### WHAT YOU HAVE TO DO
Set each entry down exactly as written.

[Opening SOURCE DATA section]

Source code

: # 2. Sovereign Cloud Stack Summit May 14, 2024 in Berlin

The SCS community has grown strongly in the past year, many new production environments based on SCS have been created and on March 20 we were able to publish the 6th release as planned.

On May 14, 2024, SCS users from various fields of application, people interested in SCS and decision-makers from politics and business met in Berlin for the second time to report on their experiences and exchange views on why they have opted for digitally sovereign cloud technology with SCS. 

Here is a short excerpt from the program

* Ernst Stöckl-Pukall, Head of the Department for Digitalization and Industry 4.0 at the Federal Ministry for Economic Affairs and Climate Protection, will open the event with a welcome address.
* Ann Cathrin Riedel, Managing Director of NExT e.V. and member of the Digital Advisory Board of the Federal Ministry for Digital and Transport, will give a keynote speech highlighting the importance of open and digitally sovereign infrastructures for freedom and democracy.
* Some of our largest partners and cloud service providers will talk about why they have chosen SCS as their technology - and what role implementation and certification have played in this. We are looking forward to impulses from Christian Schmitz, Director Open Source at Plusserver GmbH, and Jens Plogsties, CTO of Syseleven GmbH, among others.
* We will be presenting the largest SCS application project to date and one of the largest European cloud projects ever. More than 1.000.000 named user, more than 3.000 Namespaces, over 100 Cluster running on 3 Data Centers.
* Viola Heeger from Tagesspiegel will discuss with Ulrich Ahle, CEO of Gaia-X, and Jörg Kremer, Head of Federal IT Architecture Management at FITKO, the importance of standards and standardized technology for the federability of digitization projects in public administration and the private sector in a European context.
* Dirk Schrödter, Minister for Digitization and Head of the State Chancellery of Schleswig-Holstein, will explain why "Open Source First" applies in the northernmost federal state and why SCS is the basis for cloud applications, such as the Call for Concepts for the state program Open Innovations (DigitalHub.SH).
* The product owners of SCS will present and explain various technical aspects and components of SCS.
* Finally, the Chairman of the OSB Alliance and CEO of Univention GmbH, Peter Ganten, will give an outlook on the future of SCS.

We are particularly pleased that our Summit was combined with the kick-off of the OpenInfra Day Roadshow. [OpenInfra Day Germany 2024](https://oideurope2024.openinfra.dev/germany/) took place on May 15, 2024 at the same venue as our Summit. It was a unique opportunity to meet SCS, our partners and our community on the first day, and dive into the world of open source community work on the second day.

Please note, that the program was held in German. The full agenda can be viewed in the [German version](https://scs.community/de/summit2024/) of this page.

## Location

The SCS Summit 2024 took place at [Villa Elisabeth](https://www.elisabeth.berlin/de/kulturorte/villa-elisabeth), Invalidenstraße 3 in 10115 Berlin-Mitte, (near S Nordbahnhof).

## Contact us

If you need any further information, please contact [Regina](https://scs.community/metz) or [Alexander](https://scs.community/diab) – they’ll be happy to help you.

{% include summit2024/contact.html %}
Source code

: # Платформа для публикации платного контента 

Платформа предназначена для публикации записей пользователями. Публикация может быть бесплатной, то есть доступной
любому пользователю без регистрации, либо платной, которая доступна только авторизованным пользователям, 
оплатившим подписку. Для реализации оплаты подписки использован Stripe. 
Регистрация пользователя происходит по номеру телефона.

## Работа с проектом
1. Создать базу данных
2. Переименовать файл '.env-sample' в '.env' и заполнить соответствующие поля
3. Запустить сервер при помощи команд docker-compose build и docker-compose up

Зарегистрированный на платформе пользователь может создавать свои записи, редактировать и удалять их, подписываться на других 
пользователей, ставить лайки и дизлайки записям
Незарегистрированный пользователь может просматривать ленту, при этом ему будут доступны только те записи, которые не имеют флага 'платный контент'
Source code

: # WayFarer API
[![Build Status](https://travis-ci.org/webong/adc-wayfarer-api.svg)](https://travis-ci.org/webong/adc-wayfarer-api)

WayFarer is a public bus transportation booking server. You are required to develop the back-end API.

[Closing SOURCE DATA section]

### EXERCISE RESPONSE
Source code

: # 2. Sovereign Cloud Stack Summit May 14, 2024 in Berlin

The SCS community has grown strongly in the past year, many new production environments based on SCS have been created and on March 20 we were able to publish the 6th release as planned.

On May 14, 2024, SCS users from various fields of application, people interested in SCS and decision-makers from politics and business met in Berlin for the second time to report on their experiences and exchange views on why they have opted for digitally sovereign cloud technology with SCS. 

Here is a short excerpt from the program

* Ernst Stöckl-Pukall, Head of the Department for Digitalization and Industry 4.0 at the Federal Ministry for Economic Affairs and Climate Protection, will open the event with a welcome address.
* Ann Cathrin Riedel, Managing Director of NExT e.V. and member of the Digital Advisory Board of the Federal Ministry for Digital and Transport, will give a keynote speech highlighting the importance of open and digitally sovereign infrastructures for freedom and democracy.
* Some of our largest partners and cloud service providers will talk about why they have chosen SCS as their technology - and what role implementation and certification have played in this. We are looking forward to impulses from Christian Schmitz, Director Open Source at Plusserver GmbH, and Jens Plogsties, CTO of Syseleven GmbH, among others.
* We will be presenting the largest SCS application project to date and one of the largest European cloud projects ever. More than 1.000.000 named user, more than 3.000 Namespaces, over 100 Cluster running on 3 Data Centers.
* Viola Heeger from Tagesspiegel will discuss with Ulrich Ahle, CEO of Gaia-X, and Jörg Kremer, Head of Federal IT Architecture Management at FITKO, the importance of standards and standardized technology for the federability of digitization projects in public administration and the private sector in a European context.
* Dirk Schrödter, Minister for Digitization and Head of the State Chancellery of Schleswig-Holstein, will explain why "Open Source First" applies in the northernmost federal state and why SCS is the basis for cloud applications, such as the Call for Concepts for the state program Open Innovations (DigitalHub.SH).
* The product owners of SCS will present and explain various technical aspects and components of SCS.
* Finally, the Chairman of the OSB Alliance and CEO of Univention GmbH, Peter Ganten, will give an outlook on the future of SCS.

We are particularly pleased that our Summit was combined with the kick-off of the OpenInfra Day Roadshow. [OpenInfra Day Germany 2024](https://oideurope2024.openinfra.dev/germany/) took place on May 15, 2024 at the same venue as our Summit. It was a unique opportunity to meet SCS, our partners and our community on the first day, and dive into the world of open source community work on the second day.

Please note, that the program was held in German. The full agenda can be viewed in the [German version](https://scs.community/de/summit2024/) of this page.

## Location

The SCS Summit 2024 took place at [Villa Elisabeth](https://www.elisabeth.berlin/de/kulturorte/villa-elisabeth), Invalidenstraße 3 in 10115 Berlin-Mitte, (near S Nordbahnhof).

## Contact us

If you need any further information, please contact [Regina](https://scs.community/metz) or [Alexander](https://scs.community/diab) – they’ll be happy to help you.

{% include summit2024/contact.html %}
Source code

: # Платформа для публикации платного контента 

Платформа предназначена для публикации записей пользователями. Публикация может быть бесплатной, то есть доступной
любому пользователю без регистрации, либо платной, которая доступна только авторизованным пользователям, 
оплатившим подписку. Для реализации оплаты подписки использован Stripe. 
Регистрация пользователя происходит по номеру телефона.

## Работа с проектом
1. Создать базу данных
2. Переименовать файл '.env-sample' в '.env' и заполнить соответствующие поля
3. Запустить сервер при помощи команд docker-compose build и docker-compose up

Зарегистрированный на платформе пользователь может создавать свои записи, редактировать и удалять их, подписываться на других 
пользователей, ставить лайки и дизлайки записям
Незарегистрированный пользователь может просматривать ленту, при этом ему будут доступны только те записи, которые не имеют флага 'платный контент'
Source code

: # WayFarer API
[![Build Status](https://travis-ci.org/webong/adc-wayfarer-api.svg)](https://travis-ci.org/webong/adc-wayfarer-api)

WayFarer is a public bus transportation booking server. You are required to develop the back-end API.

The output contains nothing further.